** TASK INSTRUCTIONS **
Among the entries below, find the line with "来执行，而 Block 大致就是对应到 SM，thread 则大致对应到", then quote it and each following line up to and including the line with "#### 4.1. 개발 가이드", and nothing else.

═══ EXTRACTED MATERIAL

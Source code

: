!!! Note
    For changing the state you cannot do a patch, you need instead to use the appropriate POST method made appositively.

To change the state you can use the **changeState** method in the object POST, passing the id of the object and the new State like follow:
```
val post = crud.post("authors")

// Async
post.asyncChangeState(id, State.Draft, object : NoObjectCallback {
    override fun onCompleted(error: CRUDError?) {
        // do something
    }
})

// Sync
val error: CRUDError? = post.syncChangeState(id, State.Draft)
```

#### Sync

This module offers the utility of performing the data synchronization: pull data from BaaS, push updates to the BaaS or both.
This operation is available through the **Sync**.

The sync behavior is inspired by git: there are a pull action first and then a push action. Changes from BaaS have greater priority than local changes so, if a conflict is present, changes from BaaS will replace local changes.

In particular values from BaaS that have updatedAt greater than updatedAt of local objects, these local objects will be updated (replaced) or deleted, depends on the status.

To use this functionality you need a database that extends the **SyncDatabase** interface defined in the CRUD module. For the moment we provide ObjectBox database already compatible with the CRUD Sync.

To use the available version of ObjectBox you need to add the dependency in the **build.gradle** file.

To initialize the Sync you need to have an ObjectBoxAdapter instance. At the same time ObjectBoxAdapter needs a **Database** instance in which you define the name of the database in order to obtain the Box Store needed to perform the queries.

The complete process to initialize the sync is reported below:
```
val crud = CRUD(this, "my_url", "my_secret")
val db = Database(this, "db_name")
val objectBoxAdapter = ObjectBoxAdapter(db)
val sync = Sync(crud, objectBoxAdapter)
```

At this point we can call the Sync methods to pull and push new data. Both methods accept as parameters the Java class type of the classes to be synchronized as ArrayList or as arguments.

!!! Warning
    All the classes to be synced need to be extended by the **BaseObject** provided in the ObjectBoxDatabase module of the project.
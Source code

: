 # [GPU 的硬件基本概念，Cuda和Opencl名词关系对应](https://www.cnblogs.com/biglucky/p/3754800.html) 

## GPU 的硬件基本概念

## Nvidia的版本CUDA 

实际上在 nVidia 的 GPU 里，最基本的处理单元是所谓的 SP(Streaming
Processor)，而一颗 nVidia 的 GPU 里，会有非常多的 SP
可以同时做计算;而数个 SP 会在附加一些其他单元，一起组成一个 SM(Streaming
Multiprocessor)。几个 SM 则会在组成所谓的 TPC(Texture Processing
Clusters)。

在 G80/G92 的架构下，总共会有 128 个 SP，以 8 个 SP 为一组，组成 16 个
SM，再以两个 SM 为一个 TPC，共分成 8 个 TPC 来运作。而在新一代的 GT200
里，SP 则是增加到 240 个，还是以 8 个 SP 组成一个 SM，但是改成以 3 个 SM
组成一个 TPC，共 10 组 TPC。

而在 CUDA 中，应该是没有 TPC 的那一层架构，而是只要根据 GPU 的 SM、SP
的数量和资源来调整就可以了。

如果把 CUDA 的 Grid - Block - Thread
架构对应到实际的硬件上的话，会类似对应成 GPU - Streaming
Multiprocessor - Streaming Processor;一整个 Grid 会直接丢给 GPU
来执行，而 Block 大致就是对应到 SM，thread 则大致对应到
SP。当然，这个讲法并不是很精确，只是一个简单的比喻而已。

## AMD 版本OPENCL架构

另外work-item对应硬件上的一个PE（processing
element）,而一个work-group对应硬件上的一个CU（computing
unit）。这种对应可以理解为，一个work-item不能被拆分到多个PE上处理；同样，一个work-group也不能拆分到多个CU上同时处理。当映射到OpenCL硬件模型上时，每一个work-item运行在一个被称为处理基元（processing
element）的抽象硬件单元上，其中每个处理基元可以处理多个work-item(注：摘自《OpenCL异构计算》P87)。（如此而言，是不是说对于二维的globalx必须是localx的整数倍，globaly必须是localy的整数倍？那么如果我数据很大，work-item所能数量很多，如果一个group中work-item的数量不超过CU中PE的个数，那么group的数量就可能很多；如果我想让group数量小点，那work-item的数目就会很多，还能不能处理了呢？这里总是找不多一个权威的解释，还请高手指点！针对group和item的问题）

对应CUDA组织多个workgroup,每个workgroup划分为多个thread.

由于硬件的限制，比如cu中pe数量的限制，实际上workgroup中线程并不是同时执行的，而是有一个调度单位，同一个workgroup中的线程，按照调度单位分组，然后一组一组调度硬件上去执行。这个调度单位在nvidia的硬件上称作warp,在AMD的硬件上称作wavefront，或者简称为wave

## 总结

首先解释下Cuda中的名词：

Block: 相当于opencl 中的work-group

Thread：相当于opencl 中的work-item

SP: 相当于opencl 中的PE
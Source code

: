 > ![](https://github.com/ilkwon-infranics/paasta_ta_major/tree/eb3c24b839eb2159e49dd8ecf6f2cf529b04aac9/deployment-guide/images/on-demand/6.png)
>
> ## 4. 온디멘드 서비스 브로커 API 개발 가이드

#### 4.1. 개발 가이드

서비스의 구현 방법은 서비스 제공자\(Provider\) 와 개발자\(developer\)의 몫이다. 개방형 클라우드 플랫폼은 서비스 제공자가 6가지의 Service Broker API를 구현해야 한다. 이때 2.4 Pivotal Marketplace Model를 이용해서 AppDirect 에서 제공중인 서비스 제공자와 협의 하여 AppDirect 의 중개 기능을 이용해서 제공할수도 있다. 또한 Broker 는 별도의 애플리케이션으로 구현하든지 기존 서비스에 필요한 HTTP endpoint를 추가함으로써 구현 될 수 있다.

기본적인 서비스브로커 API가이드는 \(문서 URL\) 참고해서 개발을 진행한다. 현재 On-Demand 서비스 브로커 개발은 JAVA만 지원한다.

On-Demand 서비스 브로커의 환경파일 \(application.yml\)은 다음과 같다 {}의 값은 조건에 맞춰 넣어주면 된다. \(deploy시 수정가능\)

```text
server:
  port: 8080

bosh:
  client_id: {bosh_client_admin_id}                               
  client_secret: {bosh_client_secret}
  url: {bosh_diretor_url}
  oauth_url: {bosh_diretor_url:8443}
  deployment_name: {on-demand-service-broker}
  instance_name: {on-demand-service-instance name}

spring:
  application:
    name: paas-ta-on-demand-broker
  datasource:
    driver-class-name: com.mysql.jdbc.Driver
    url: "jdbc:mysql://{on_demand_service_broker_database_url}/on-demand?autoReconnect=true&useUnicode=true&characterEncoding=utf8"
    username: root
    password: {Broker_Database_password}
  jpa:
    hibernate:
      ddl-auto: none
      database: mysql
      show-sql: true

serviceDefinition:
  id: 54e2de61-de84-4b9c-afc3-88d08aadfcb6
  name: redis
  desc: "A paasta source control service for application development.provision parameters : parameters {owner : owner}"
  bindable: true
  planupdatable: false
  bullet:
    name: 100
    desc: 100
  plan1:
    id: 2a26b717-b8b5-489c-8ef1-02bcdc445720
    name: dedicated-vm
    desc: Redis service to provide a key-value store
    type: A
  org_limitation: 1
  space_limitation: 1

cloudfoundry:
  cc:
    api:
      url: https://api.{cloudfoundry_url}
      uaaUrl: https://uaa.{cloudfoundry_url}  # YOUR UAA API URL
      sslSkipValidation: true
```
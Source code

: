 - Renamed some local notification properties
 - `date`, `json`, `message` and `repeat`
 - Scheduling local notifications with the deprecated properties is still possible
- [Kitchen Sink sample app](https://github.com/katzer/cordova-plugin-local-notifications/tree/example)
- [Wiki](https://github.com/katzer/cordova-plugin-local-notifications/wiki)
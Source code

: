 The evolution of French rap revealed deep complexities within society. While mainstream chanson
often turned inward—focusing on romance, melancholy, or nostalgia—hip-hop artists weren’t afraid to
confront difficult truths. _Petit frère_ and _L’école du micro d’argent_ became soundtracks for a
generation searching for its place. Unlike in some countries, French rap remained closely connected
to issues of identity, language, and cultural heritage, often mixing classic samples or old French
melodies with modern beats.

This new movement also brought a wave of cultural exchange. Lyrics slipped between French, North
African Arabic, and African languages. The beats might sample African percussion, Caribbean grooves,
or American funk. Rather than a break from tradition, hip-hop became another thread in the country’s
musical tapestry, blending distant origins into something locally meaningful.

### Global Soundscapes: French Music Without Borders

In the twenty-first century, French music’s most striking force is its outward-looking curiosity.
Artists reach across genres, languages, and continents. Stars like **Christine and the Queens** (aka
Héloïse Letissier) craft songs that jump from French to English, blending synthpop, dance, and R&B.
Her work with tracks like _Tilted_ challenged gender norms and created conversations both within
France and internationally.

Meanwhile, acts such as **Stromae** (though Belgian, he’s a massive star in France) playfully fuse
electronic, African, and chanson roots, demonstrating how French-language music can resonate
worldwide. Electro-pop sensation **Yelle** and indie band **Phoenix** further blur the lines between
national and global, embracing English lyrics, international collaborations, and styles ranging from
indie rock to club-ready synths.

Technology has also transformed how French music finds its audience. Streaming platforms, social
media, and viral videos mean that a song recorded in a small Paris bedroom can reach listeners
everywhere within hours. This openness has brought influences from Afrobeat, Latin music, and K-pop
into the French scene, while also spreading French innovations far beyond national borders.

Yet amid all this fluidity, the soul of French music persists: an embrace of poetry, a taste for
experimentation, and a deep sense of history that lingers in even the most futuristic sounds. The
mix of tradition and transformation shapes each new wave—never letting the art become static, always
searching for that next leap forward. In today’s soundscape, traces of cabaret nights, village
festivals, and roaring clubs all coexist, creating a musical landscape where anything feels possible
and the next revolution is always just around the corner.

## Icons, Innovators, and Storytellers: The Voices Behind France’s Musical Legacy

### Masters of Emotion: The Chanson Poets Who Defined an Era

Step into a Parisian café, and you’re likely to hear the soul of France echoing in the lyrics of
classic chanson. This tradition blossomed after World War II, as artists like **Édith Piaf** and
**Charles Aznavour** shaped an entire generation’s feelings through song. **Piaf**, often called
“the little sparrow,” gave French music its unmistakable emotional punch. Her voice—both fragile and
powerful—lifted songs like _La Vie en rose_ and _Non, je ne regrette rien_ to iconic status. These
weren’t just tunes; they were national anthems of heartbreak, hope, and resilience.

══════

** RESULT OF THIS EXERCISE **
来执行，而 Block 大致就是对应到 SM，thread 则大致对应到
SP。当然，这个讲法并不是很精确，只是一个简单的比喻而已。

## AMD 版本OPENCL架构

另外work-item对应硬件上的一个PE（processing
element）,而一个work-group对应硬件上的一个CU（computing
unit）。这种对应可以理解为，一个work-item不能被拆分到多个PE上处理；同样，一个work-group也不能拆分到多个CU上同时处理。当映射到OpenCL硬件模型上时，每一个work-item运行在一个被称为处理基元（processing
element）的抽象硬件单元上，其中每个处理基元可以处理多个work-item(注：摘自《OpenCL异构计算》P87)。（如此而言，是不是说对于二维的globalx必须是localx的整数倍，globaly必须是localy的整数倍？那么如果我数据很大，work-item所能数量很多，如果一个group中work-item的数量不超过CU中PE的个数，那么group的数量就可能很多；如果我想让group数量小点，那work-item的数目就会很多，还能不能处理了呢？这里总是找不多一个权威的解释，还请高手指点！针对group和item的问题）

对应CUDA组织多个workgroup,每个workgroup划分为多个thread.

由于硬件的限制，比如cu中pe数量的限制，实际上workgroup中线程并不是同时执行的，而是有一个调度单位，同一个workgroup中的线程，按照调度单位分组，然后一组一组调度硬件上去执行。这个调度单位在nvidia的硬件上称作warp,在AMD的硬件上称作wavefront，或者简称为wave

## 总结

首先解释下Cuda中的名词：

Block: 相当于opencl 中的work-group

Thread：相当于opencl 中的work-item

SP: 相当于opencl 中的PE
Source code

: > ![](https://github.com/ilkwon-infranics/paasta_ta_major/tree/eb3c24b839eb2159e49dd8ecf6f2cf529b04aac9/deployment-guide/images/on-demand/6.png)
>
> ## 4. 온디멘드 서비스 브로커 API 개발 가이드

#### 4.1. 개발 가이드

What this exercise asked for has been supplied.